'''
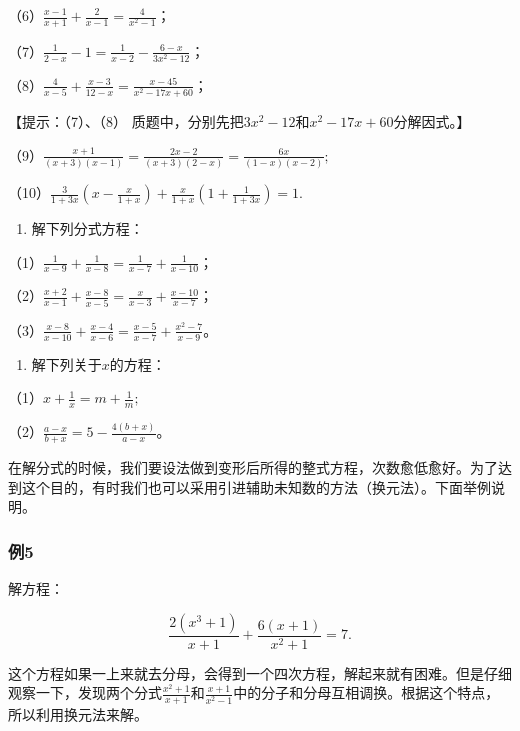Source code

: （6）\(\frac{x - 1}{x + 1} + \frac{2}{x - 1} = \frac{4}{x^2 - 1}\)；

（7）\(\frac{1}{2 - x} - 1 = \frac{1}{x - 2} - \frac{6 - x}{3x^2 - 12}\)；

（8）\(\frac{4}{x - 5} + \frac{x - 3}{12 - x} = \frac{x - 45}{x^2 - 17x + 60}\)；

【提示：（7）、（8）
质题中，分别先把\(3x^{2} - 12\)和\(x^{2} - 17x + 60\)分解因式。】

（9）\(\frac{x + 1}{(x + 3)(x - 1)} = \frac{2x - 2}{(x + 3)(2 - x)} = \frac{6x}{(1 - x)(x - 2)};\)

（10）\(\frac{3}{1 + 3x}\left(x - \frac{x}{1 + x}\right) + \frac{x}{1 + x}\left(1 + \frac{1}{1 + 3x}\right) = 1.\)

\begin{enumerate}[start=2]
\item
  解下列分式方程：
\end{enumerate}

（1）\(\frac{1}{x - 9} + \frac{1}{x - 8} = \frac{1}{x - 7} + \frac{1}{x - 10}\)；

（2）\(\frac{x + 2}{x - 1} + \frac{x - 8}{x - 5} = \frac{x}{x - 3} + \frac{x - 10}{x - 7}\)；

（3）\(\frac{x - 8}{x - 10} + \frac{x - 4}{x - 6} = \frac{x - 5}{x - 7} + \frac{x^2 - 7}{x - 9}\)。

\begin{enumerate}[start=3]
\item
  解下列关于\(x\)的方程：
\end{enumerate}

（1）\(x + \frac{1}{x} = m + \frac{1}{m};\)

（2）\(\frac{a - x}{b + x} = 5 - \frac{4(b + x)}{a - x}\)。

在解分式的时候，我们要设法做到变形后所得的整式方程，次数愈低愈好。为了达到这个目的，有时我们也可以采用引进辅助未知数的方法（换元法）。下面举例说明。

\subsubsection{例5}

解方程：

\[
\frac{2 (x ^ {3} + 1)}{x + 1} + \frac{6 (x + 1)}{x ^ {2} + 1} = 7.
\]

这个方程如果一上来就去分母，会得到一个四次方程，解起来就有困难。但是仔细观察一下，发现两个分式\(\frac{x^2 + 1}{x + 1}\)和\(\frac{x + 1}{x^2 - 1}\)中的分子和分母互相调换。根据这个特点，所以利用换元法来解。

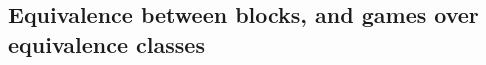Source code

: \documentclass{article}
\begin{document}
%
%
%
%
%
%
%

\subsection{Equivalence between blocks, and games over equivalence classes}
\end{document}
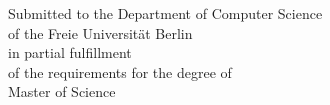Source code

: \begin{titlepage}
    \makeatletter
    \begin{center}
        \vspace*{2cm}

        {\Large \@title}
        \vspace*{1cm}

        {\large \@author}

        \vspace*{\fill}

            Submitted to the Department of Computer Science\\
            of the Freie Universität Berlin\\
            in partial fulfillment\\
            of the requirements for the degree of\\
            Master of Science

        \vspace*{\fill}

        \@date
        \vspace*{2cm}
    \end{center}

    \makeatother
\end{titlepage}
'''
### Activity
Repeat each entry exactly as given; no pictures belong in the copy.

### Answer section
Source code

: （6）\(\frac{x - 1}{x + 1} + \frac{2}{x - 1} = \frac{4}{x^2 - 1}\)；

（7）\(\frac{1}{2 - x} - 1 = \frac{1}{x - 2} - \frac{6 - x}{3x^2 - 12}\)；

（8）\(\frac{4}{x - 5} + \frac{x - 3}{12 - x} = \frac{x - 45}{x^2 - 17x + 60}\)；

【提示：（7）、（8）
质题中，分别先把\(3x^{2} - 12\)和\(x^{2} - 17x + 60\)分解因式。】

（9）\(\frac{x + 1}{(x + 3)(x - 1)} = \frac{2x - 2}{(x + 3)(2 - x)} = \frac{6x}{(1 - x)(x - 2)};\)

（10）\(\frac{3}{1 + 3x}\left(x - \frac{x}{1 + x}\right) + \frac{x}{1 + x}\left(1 + \frac{1}{1 + 3x}\right) = 1.\)

\begin{enumerate}[start=2]
\item
  解下列分式方程：
\end{enumerate}

（1）\(\frac{1}{x - 9} + \frac{1}{x - 8} = \frac{1}{x - 7} + \frac{1}{x - 10}\)；

（2）\(\frac{x + 2}{x - 1} + \frac{x - 8}{x - 5} = \frac{x}{x - 3} + \frac{x - 10}{x - 7}\)；

（3）\(\frac{x - 8}{x - 10} + \frac{x - 4}{x - 6} = \frac{x - 5}{x - 7} + \frac{x^2 - 7}{x - 9}\)。

\begin{enumerate}[start=3]
\item
  解下列关于\(x\)的方程：
\end{enumerate}

（1）\(x + \frac{1}{x} = m + \frac{1}{m};\)

（2）\(\frac{a - x}{b + x} = 5 - \frac{4(b + x)}{a - x}\)。

在解分式的时候，我们要设法做到变形后所得的整式方程，次数愈低愈好。为了达到这个目的，有时我们也可以采用引进辅助未知数的方法（换元法）。下面举例说明。

\subsubsection{例5}

解方程：

\[
\frac{2 (x ^ {3} + 1)}{x + 1} + \frac{6 (x + 1)}{x ^ {2} + 1} = 7.
\]

这个方程如果一上来就去分母，会得到一个四次方程，解起来就有困难。但是仔细观察一下，发现两个分式\(\frac{x^2 + 1}{x + 1}\)和\(\frac{x + 1}{x^2 - 1}\)中的分子和分母互相调换。根据这个特点，所以利用换元法来解。

Source code

: \documentclass{article}
\begin{document}
%
%
%
%
%
%
%

\subsection{Equivalence between blocks, and games over equivalence classes}
\end{document}
Source code

: \begin{titlepage}
    \makeatletter
    \begin{center}
        \vspace*{2cm}

        {\Large \@title}
        \vspace*{1cm}

        {\large \@author}

        \vspace*{\fill}

            Submitted to the Department of Computer Science\\
            of the Freie Universität Berlin\\
            in partial fulfillment\\
            of the requirements for the degree of\\
            Master of Science

        \vspace*{\fill}

        \@date
        \vspace*{2cm}
    \end{center}

    \makeatother
\end{titlepage}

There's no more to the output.